The Elf had opened his eyes fully now. They met Marnie’s without evasion, searching. “Although,” he added, “I feel like I do. Almost.”
Marnie looked back. She looked dir
ectly into his eyes, and for a moment she felt as if he could see what she saw, know what she knew, fear what she feared. And those eyes. The lashes were almost enough to compensate for the bald head—
The world tilted terrifyingly on its axis.
Suddenly, oddly, the Elf was smiling. “You know, I don’t believe we’ve actually been formally introduced—”
No, Marnie thought. The word came up in a desperate cry inside her. No! She wrenched her gaze away. “Elf,” she interrupted, “I don’t have time for that stuff, okay? I need to look at the gunshot area. And that ankle.” Her voice came out too loud, too flip, and she cringed inside, even as another part of her settled down, appeased but wary, watching, on guard.
There was a little pause. The Elf seemed puzzled. He said, “Okay.”
Marnie took a deep, relieved breath. “Okay,” she said, and lifted her chin. “Ankle first. It’s the left one, right?”
Thankfully, the Elf turned his face away, to look toward his ankle. “Yeah.” A little too quickly, he added, “I’m sure it’s just a sprain,” and Marnie felt her lips tighten. Please. Who was he trying to impress? Abruptly, and for some reason she didn’t care to examine, Marnie yanked hard on the Elf’s left combat boot.

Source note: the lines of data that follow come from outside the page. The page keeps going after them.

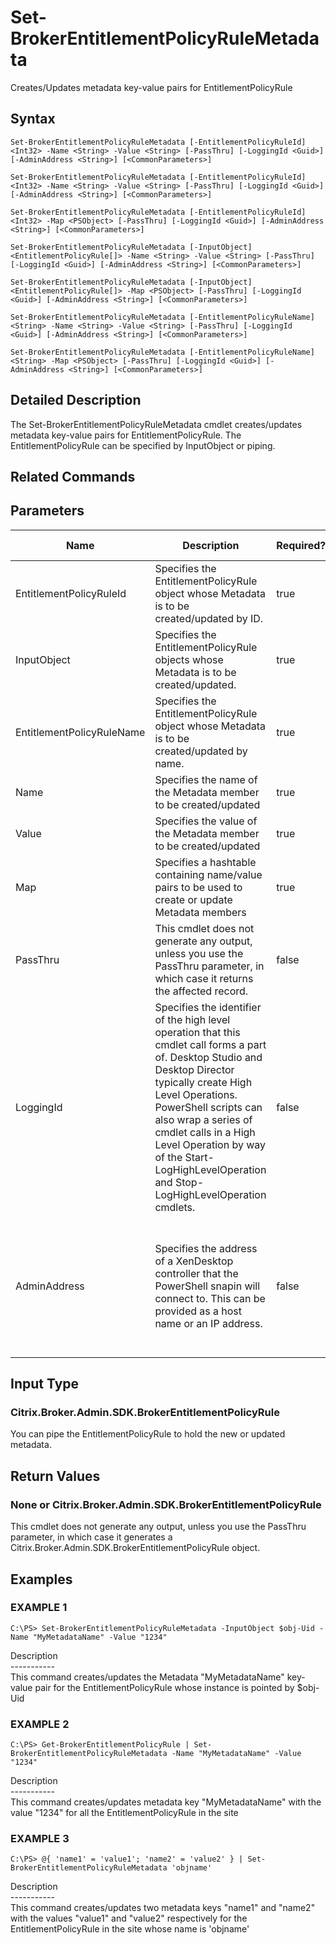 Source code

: ﻿# Set-BrokerEntitlementPolicyRuleMetadata

   Creates/Updates metadata key-value pairs for EntitlementPolicyRule

## Syntax
```
Set-BrokerEntitlementPolicyRuleMetadata [-EntitlementPolicyRuleId] <Int32> -Name <String> -Value <String> [-PassThru] [-LoggingId <Guid>] [-AdminAddress <String>] [<CommonParameters>]

Set-BrokerEntitlementPolicyRuleMetadata [-EntitlementPolicyRuleId] <Int32> -Name <String> -Value <String> [-PassThru] [-LoggingId <Guid>] [-AdminAddress <String>] [<CommonParameters>]

Set-BrokerEntitlementPolicyRuleMetadata [-EntitlementPolicyRuleId] <Int32> -Map <PSObject> [-PassThru] [-LoggingId <Guid>] [-AdminAddress <String>] [<CommonParameters>]

Set-BrokerEntitlementPolicyRuleMetadata [-InputObject] <EntitlementPolicyRule[]> -Name <String> -Value <String> [-PassThru] [-LoggingId <Guid>] [-AdminAddress <String>] [<CommonParameters>]

Set-BrokerEntitlementPolicyRuleMetadata [-InputObject] <EntitlementPolicyRule[]> -Map <PSObject> [-PassThru] [-LoggingId <Guid>] [-AdminAddress <String>] [<CommonParameters>]

Set-BrokerEntitlementPolicyRuleMetadata [-EntitlementPolicyRuleName] <String> -Name <String> -Value <String> [-PassThru] [-LoggingId <Guid>] [-AdminAddress <String>] [<CommonParameters>]

Set-BrokerEntitlementPolicyRuleMetadata [-EntitlementPolicyRuleName] <String> -Map <PSObject> [-PassThru] [-LoggingId <Guid>] [-AdminAddress <String>] [<CommonParameters>]
```

## Detailed Description
   The Set-BrokerEntitlementPolicyRuleMetadata cmdlet creates/updates metadata key-value pairs for EntitlementPolicyRule. The EntitlementPolicyRule can be specified by InputObject or piping.

## Related Commands
## Parameters

| Name   | Description | Required? | Pipeline Input | Default Value |
| --- | --- | --- | --- | --- |
| EntitlementPolicyRuleId | Specifies the EntitlementPolicyRule object whose Metadata is to be created/updated by ID. | true | true (ByValue) |  |
| InputObject | Specifies the EntitlementPolicyRule objects whose Metadata is to be created/updated. | true | true (ByValue) |  |
| EntitlementPolicyRuleName | Specifies the EntitlementPolicyRule object whose Metadata is to be created/updated by name. | true | true (ByValue, ByPropertyName) |  |
| Name | Specifies the name of the Metadata member to be created/updated | true | true (ByPropertyName) |  |
| Value | Specifies the value of the Metadata member to be created/updated | true | true (ByPropertyName) |  |
| Map | Specifies a hashtable containing name/value pairs to be used to create or update Metadata members | true | true (ByValue) |  |
| PassThru | This cmdlet does not generate any output, unless you use the PassThru parameter, in which case it returns the affected record. | false | false | False |
| LoggingId | Specifies the identifier of the high level operation that this cmdlet call forms a part of. Desktop Studio and Desktop Director typically create High Level Operations. PowerShell scripts can also wrap a series of cmdlet calls in a High Level Operation by way of the Start-LogHighLevelOperation and Stop-LogHighLevelOperation cmdlets. | false | false |  |
| AdminAddress | Specifies the address of a XenDesktop controller that the PowerShell snapin will connect to. This can be provided as a host name or an IP address. | false | false | Localhost. Once a value is provided by any cmdlet, this value will become the default. |

## Input Type
### Citrix.Broker.Admin.SDK.BrokerEntitlementPolicyRule
   You can pipe the EntitlementPolicyRule to hold the new or updated metadata.
## Return Values
### None or Citrix.Broker.Admin.SDK.BrokerEntitlementPolicyRule
   This cmdlet does not generate any output, unless you use the PassThru parameter, in which case it generates a Citrix.Broker.Admin.SDK.BrokerEntitlementPolicyRule object.
## Examples

### EXAMPLE 1
```
C:\PS> Set-BrokerEntitlementPolicyRuleMetadata -InputObject $obj-Uid -Name "MyMetadataName" -Value "1234"
```
   Description<br>-----------<br>This command creates/updates the Metadata "MyMetadataName" key-value pair for the EntitlementPolicyRule whose instance is pointed by $obj-Uid
### EXAMPLE 2
```
C:\PS> Get-BrokerEntitlementPolicyRule | Set-BrokerEntitlementPolicyRuleMetadata -Name "MyMetadataName" -Value "1234"
```
   Description<br>-----------<br>This command creates/updates metadata key "MyMetadataName" with the value "1234" for all the EntitlementPolicyRule in the site
### EXAMPLE 3
```
C:\PS> @{ 'name1' = 'value1'; 'name2' = 'value2' } | Set-BrokerEntitlementPolicyRuleMetadata 'objname'
```
   Description<br>-----------<br>This command creates/updates two metadata keys "name1" and "name2" with the values "value1" and "value2" respectively for the EntitlementPolicyRule in the site whose name is 'objname'
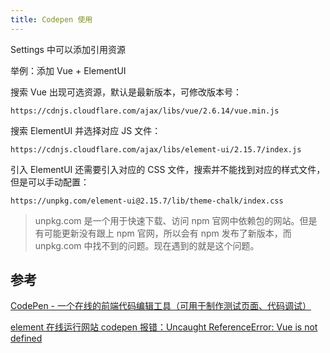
 ```yaml
---
title: Codepen 使用
---
```


Settings 中可以添加引用资源

举例：添加 Vue + ElementUI

搜索 Vue 出现可选资源，默认是最新版本，可修改版本号：

`https://cdnjs.cloudflare.com/ajax/libs/vue/2.6.14/vue.min.js`

搜索 ElementUI 并选择对应 JS 文件：

`https://cdnjs.cloudflare.com/ajax/libs/element-ui/2.15.7/index.js`

引入 ElementUI 还需要引入对应的 CSS 文件，搜索并不能找到对应的样式文件，但是可以手动配置：

`https://unpkg.com/element-ui@2.15.7/lib/theme-chalk/index.css`

> unpkg.com 是一个用于快速下载、访问 npm 官网中依赖包的网站。但是有可能更新没有跟上 npm 官网，所以会有 npm 发布了新版本，而 unpkg.com 中找不到的问题。现在遇到的就是这个问题。

## 参考

[CodePen - 一个在线的前端代码编辑工具（可用于制作测试页面、代码调试）](https://www.hangge.com/blog/cache/detail_2590.html)

[element 在线运行网站 codepen 报错：Uncaught ReferenceError: Vue is not defined](https://blog.csdn.net/qq_45327886/article/details/124386216)
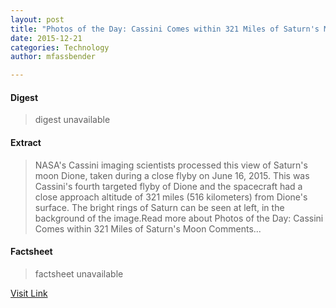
 ```yaml
---
layout: post
title: "Photos of the Day: Cassini Comes within 321 Miles of Saturn's Moon"
date: 2015-12-21
categories: Technology
author: mfassbender

---
```



#### Digest
>digest unavailable

#### Extract
>NASA's Cassini imaging scientists processed this view of Saturn's moon Dione, taken during a close flyby on June 16, 2015. This was Cassini's fourth targeted flyby of Dione and the spacecraft had a close approach altitude of 321 miles (516 kilometers) from Dione's surface. The bright rings of Saturn can be seen at left, in the background of the image.Read more about Photos of the Day: Cassini Comes within 321 Miles of Saturn&#039;s Moon Comments...

#### Factsheet
>factsheet unavailable

[Visit Link](http://www.pddnet.com/news/2015/06/photos-day-cassini-comes-within-321-miles-saturns-moon)


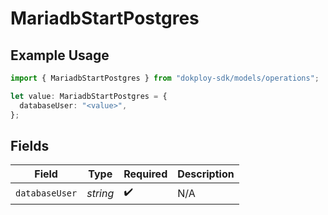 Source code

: # MariadbStartPostgres

## Example Usage

```typescript
import { MariadbStartPostgres } from "dokploy-sdk/models/operations";

let value: MariadbStartPostgres = {
  databaseUser: "<value>",
};
```

## Fields

| Field              | Type               | Required           | Description        |
| ------------------ | ------------------ | ------------------ | ------------------ |
| `databaseUser`     | *string*           | :heavy_check_mark: | N/A                | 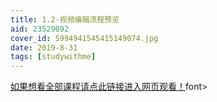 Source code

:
 ```yaml
---
title: 1.2-视频编辑流程预览
aid: 23529092
cover_id: 5994941545415149074.jpg
date: 2019-8-31
tags: [studywithme]
---
```

<font color="red">[如果想看全部课程请点此链接进入网页观看！](https://www.bilibili.com/video/av23529092/?p=1)</font>font>

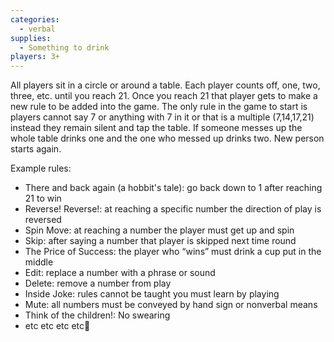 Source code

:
 ```yaml
---
categories:
  - verbal
supplies:
  - Something to drink
players: 3+
---
```

All players sit in a circle or around a table. Each player counts off, one, two, three, etc. until you reach 21. Once you reach 21 that player gets to make a new rule to be added into the game. The only rule in the game to start is players cannot say 7 or anything with 7 in it or that is a multiple (7,14,17,21) instead they remain silent and tap the table. If someone messes up the whole table drinks one and the one who messed up drinks two. New person starts again.

Example rules:
- There and back again (a hobbit's tale): go back down to 1 after reaching 21 to win
- Reverse! Reverse!: at reaching a specific number the direction of play is reversed
- Spin Move: at reaching a number the player must get up and spin
- Skip: after saying a number that player is skipped next time round
- The Price of Success: the player who “wins” must drink a cup put in the middle
- Edit: replace a number with a phrase or sound
- Delete: remove a number from play
- Inside Joke: rules cannot be taught you must learn by playing
- Mute: all numbers must be conveyed by hand sign or nonverbal means
- Think of the children!: No swearing
- etc etc etc etc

As it turned out, Mr. Macho Cyberspace Hero had a satisfyingly loud yell, when you took him by surprise.
CHAPTER
20
It was most likely a sprain, Marnie thought, when—more gently—she got the boot off. The Elf’s ankle was swollen badly, but at least to Marnie’s tentative, embarrassed fingers and eyes there was no sign of an actual break. His breathing became a little harsher, but she had no idea what he was really feeling; after that first squawk he had reverted to his Cyberspace Hero imitation.
“Okay,” Marnie said a little too briskly. “Let’s move on to the bullet wound. Do you think you could roll onto your side, so I can see the back of your other leg?”
The Elf succeeded in rolling so that he faced away from Marnie. Marnie got her first complete look at the gunshot wound and her stomach cramped. Oh, God. A long gully of flesh seemed to have gouged right out of the Elf’s leg. The wound had bled freely—he had left a trail across the floor a few minutes ago—but now the blood appeared to be congealing. Marnie thought that was a good sign. She hoped it was. She was pretty sure the shot hadn’t hit an artery, or there’d be spurting blood … or he’d be dead.